**Exercise brief:**
Extract each line of the records below that contains the word "transmission".

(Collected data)

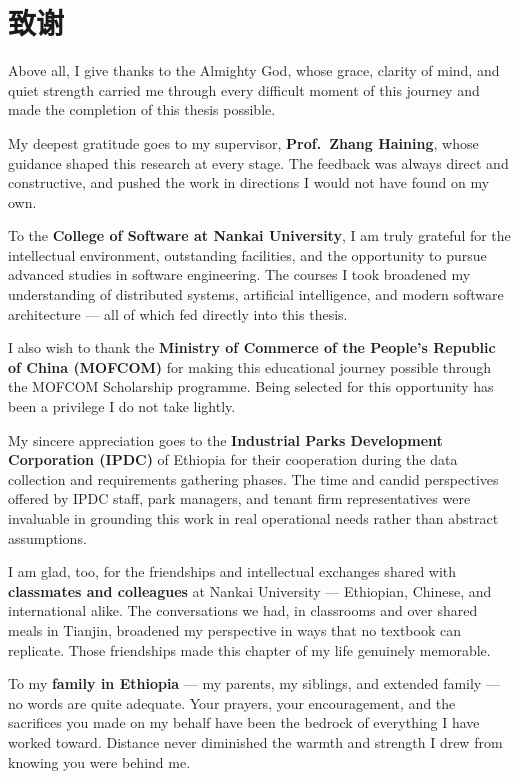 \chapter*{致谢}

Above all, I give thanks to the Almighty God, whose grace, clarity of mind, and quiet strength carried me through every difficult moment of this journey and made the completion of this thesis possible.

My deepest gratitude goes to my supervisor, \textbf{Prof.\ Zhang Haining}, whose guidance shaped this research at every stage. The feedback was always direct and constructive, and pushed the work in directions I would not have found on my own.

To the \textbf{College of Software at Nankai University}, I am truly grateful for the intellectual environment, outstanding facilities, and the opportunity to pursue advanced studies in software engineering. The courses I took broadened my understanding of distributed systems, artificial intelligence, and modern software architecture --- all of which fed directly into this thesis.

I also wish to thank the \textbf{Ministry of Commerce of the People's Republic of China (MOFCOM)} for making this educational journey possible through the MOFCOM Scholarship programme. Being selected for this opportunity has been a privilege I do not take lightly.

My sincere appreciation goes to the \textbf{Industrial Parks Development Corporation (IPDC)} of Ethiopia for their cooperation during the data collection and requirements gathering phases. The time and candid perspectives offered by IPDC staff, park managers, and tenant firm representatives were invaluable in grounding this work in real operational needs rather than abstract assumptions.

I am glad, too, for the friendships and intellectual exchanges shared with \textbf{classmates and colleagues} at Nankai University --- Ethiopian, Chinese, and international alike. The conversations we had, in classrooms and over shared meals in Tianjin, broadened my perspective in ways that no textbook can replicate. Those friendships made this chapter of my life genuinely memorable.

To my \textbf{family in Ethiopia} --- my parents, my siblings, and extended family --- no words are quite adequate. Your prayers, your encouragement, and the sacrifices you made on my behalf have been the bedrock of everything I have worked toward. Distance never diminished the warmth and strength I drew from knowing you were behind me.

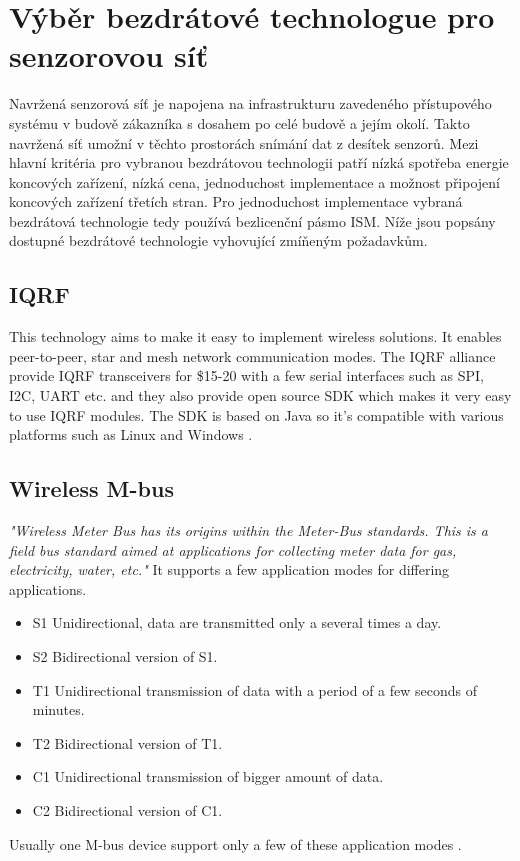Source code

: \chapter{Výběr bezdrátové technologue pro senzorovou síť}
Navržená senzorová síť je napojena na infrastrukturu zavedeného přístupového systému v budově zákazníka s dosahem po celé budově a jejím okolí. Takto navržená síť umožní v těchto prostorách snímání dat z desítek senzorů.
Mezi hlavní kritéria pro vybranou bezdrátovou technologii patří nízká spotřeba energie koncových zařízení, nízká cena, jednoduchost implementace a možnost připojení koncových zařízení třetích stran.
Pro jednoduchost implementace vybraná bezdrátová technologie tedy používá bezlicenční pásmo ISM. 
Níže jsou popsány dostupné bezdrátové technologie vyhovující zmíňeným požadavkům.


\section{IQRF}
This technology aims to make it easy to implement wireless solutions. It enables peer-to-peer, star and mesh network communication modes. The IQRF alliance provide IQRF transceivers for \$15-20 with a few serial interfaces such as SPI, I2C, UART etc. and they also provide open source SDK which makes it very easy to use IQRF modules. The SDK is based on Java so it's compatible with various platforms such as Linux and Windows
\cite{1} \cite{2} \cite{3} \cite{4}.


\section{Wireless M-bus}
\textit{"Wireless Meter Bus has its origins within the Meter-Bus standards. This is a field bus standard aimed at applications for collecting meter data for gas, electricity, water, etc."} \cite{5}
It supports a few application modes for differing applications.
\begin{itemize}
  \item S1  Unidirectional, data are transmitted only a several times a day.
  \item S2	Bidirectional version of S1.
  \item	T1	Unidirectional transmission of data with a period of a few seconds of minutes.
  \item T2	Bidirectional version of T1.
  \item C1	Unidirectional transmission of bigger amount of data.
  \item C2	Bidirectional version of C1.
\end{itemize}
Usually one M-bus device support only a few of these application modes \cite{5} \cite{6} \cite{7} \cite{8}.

==

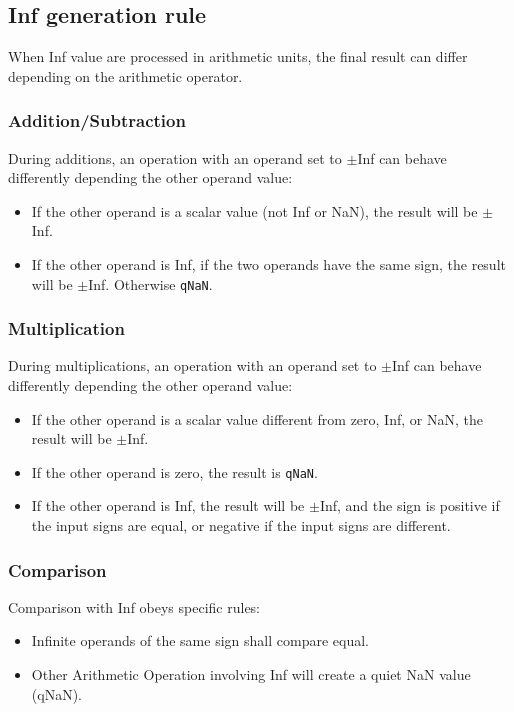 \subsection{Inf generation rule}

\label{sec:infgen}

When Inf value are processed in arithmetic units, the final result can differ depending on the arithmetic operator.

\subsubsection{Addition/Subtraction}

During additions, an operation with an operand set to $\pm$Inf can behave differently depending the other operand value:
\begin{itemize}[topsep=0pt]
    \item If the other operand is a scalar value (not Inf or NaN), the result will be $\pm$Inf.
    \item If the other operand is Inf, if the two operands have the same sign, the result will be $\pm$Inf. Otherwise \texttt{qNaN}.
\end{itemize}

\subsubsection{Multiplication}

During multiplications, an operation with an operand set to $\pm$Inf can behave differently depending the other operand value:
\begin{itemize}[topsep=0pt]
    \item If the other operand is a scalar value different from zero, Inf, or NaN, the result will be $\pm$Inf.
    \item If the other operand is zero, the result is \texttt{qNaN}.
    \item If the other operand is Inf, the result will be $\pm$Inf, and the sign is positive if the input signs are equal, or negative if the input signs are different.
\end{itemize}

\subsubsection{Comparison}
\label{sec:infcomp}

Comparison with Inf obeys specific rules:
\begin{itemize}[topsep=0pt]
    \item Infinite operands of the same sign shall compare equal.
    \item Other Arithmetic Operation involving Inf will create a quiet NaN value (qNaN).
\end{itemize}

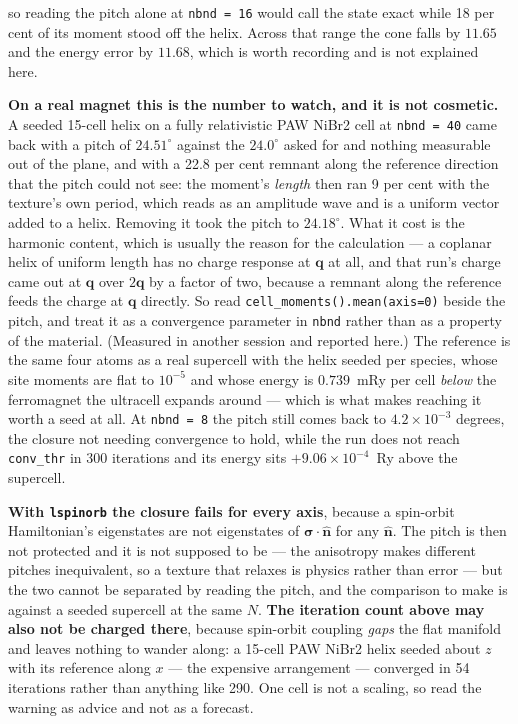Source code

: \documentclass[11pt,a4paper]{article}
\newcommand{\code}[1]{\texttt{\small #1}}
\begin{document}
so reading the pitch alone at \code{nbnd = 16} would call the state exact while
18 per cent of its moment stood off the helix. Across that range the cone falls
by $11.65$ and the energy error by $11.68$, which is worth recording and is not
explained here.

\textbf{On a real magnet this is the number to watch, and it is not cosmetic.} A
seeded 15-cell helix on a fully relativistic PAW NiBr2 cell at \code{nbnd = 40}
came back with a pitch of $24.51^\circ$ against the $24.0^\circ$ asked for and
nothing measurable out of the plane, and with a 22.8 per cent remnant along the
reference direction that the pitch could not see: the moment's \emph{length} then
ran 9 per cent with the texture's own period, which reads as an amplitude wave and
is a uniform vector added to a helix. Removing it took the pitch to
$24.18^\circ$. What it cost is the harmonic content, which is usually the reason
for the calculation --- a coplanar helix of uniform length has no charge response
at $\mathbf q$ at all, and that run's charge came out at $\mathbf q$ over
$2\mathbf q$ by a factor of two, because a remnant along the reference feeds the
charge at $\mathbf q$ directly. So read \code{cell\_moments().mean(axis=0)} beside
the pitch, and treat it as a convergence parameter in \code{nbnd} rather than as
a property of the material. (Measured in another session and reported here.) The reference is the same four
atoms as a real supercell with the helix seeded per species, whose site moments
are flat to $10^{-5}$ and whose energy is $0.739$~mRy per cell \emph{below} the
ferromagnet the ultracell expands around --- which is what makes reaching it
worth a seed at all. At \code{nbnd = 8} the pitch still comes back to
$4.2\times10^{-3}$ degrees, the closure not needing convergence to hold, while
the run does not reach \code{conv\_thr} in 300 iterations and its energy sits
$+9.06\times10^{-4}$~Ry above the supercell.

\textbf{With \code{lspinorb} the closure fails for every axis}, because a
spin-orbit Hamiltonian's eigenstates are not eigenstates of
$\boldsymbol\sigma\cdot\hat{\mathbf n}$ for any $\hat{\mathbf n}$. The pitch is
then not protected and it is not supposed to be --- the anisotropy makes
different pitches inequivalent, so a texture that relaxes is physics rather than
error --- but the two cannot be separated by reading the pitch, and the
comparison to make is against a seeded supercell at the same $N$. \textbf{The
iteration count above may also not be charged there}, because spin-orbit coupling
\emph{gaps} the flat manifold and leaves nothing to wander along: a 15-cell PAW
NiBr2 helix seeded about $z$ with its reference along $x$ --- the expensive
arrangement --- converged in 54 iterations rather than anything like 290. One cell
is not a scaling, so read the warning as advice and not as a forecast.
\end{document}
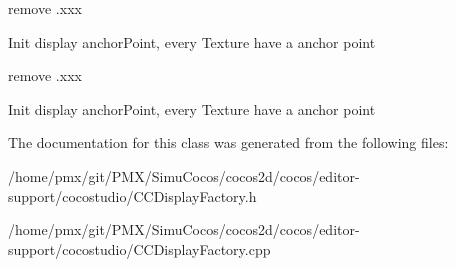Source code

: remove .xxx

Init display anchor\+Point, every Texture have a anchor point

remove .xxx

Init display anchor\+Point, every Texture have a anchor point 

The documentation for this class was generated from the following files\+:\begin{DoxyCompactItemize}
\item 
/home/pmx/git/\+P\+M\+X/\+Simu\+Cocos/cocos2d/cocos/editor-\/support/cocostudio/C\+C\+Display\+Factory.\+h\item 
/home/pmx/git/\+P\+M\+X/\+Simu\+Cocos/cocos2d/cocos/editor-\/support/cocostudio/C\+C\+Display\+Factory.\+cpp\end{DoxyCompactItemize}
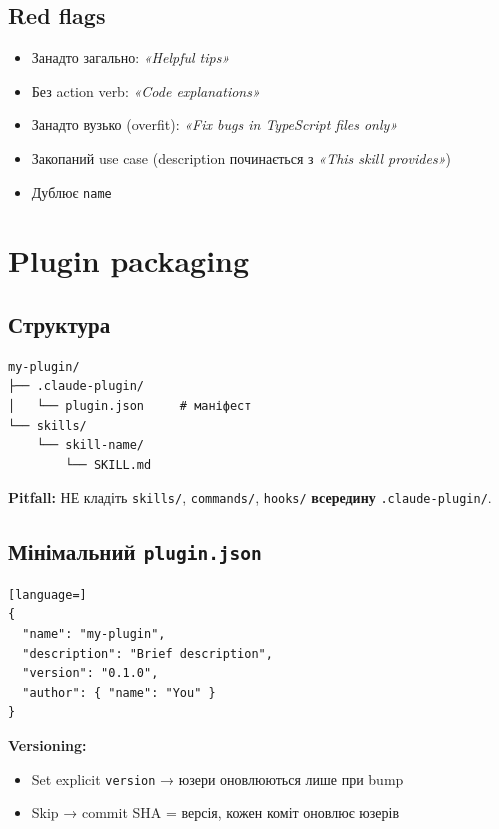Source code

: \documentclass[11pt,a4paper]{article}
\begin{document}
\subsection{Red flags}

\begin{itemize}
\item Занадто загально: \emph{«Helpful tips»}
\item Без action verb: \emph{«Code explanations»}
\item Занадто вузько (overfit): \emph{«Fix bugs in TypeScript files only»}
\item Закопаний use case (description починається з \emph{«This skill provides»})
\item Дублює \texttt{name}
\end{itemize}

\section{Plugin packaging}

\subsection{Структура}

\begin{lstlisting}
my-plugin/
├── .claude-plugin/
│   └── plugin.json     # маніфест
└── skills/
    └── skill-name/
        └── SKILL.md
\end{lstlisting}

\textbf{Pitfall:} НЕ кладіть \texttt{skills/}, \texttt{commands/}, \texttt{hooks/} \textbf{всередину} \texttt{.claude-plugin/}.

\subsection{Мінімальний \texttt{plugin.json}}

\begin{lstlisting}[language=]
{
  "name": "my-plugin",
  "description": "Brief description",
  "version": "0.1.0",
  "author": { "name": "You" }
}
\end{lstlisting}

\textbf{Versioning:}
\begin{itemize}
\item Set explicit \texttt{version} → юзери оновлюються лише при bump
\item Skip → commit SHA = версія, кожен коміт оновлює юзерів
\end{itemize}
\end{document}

**Expected answer:**
  \item	T1	Unidirectional transmission of data with a period of a few seconds of minutes.
  \item C1	Unidirectional transmission of bigger amount of data.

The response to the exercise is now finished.